Assignment
Reproduce each line from the records that holds "outside".

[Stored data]
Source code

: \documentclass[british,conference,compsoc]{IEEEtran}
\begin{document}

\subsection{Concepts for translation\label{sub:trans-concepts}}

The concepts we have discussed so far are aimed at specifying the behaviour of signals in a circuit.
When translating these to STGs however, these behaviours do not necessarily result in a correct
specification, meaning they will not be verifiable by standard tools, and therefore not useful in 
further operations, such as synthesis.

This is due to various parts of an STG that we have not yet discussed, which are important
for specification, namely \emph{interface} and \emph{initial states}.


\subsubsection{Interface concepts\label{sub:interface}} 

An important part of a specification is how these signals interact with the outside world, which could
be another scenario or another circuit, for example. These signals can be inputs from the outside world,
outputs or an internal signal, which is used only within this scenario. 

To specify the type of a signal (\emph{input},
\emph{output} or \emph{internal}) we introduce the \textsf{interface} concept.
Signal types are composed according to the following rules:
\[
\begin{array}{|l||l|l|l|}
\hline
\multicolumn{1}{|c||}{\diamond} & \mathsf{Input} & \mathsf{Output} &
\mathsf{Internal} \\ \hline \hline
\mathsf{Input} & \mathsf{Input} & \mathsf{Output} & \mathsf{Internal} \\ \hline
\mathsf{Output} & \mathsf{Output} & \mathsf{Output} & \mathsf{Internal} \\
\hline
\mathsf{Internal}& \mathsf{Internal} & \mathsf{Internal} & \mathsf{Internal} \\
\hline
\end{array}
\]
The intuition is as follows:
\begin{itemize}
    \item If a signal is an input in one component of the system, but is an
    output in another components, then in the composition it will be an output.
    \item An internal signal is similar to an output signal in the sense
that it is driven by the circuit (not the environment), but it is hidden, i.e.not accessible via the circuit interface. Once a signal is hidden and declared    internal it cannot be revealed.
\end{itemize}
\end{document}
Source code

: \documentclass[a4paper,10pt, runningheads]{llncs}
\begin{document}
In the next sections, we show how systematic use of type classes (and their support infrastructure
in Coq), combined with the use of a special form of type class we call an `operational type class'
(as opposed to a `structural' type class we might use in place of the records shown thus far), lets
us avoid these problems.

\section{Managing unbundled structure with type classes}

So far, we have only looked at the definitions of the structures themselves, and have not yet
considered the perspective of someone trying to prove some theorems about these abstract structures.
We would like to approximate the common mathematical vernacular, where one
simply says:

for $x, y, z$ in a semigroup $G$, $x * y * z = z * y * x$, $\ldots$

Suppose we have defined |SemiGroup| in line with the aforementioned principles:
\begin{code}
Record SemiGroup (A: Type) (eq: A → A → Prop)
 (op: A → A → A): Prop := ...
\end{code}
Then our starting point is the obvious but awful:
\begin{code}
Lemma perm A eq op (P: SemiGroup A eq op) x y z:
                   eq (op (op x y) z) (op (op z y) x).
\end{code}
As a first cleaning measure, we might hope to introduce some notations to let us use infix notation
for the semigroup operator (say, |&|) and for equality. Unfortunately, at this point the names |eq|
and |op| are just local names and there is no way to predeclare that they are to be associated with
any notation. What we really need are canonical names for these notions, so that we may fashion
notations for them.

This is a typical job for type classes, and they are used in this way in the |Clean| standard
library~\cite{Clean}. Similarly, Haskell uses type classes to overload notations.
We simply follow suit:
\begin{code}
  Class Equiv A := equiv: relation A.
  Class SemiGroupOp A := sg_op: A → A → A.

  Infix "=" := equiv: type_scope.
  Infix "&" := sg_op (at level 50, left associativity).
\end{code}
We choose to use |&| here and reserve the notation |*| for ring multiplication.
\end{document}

Solution to the problem
An important part of a specification is how these signals interact with the outside world, which could
be another scenario or another circuit, for example. These signals can be inputs from the outside world,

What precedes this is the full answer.